The sentence before us is
worthy to be printed in letters of gold, and to be hung up before the
eyes of the present idolatrous generation, who are very fond of the
fineries of will-worship, but utterly neglect the laws of God. Be it
ever in your remembrance, that to keep strictly in the path of your
Saviour's command is better than any outward form of religion; and to
hearken to his precept with an attentive ear is better than to bring the
fat of rams, or any other precious thing to lay upon his altar.
If you
are failing to keep the least of Christ's commands to his disciples, I
pray you be disobedient no longer. All the pretensions you make of
attachment to your Master, and all the devout actions which you may
perform, are no recompense for disobedience. "To obey," even in the
slightest and smallest thing, "is better than sacrifice," however
pompous.
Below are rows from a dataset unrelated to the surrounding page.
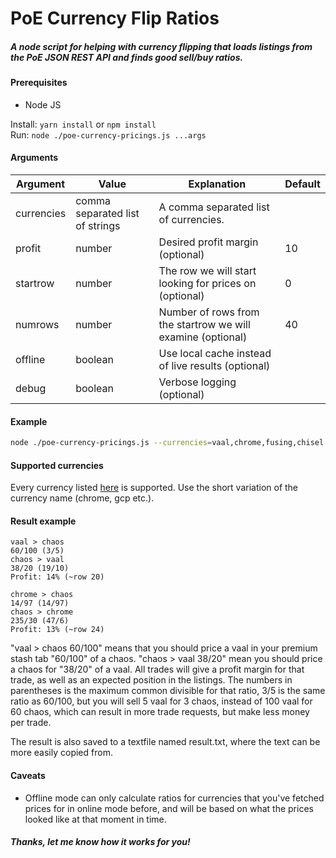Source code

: # PoE Currency Flip Ratios

##### A node script for helping with currency flipping that loads listings from the PoE JSON REST API and finds good sell/buy ratios.

#### Prerequisites
- Node JS

Install: `yarn install` or `npm install`  
Run: `node ./poe-currency-pricings.js ...args`

#### Arguments
| Argument | Value | Explanation | Default
--- | --- | --- | ---
| currencies | comma separated list of strings | A comma separated list of currencies. |
| profit | number | Desired profit margin (optional) | 10
| startrow | number | The row we will start looking for prices on (optional) | 0
| numrows | number | Number of rows from the startrow we will examine (optional) | 40
| offline | boolean | Use local cache instead of live results (optional) |
| debug | boolean | Verbose logging (optional) |

#### Example
```bash
node ./poe-currency-pricings.js --currencies=vaal,chrome,fusing,chisel --profit=10 --startrow=10 --numrows=15
```

#### Supported currencies

Every currency listed [here](https://www.pathofexile.com/trade/about) is supported. Use the short variation of the currency name (chrome, gcp etc.).

#### Result example

```text
vaal > chaos
60/100 (3/5)
chaos > vaal
38/20 (19/10)
Profit: 14% (~row 20)

chrome > chaos
14/97 (14/97)
chaos > chrome
235/30 (47/6)
Profit: 13% (~row 24)
```

"vaal > chaos 60/100" means that you should price a vaal in your premium stash tab "60/100" of a chaos. "chaos > vaal 38/20" mean you should price a chaos for "38/20" of a vaal. All trades will give a profit margin for that trade, as well as an expected position in the listings. The numbers in parentheses is the maximum common divisible for that ratio, 3/5 is the same ratio as 60/100, but you will sell 5 vaal for 3 chaos, instead of 100 vaal for 60 chaos, which can result in more trade requests, but make less money per trade.

The result is also saved to a textfile named result.txt, where the text can be more easily copied from.

#### Caveats

- Offline mode can only calculate ratios for currencies that you've fetched prices for in online mode before, and will be based on what the prices looked like at that moment in time.

##### Thanks, let me know how it works for you!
Talk not of Gregorian chants, sumptuous robes, incense, and
banners; the first thing which God requires of his child is obedience;
and though you should give your body to be burned, and all your goods to
feed the poor, yet if you do not hearken to the Lord's precepts, all
your formalities shall profit you nothing.
It is a blessed thing to be
teachable as a little child, but it is a much more blessed thing when
one has been taught the lesson, to carry it out to the letter. How many
adorn their temples and decorate their priests, but refuse to obey the
word of the Lord! My soul, come not thou into their secret.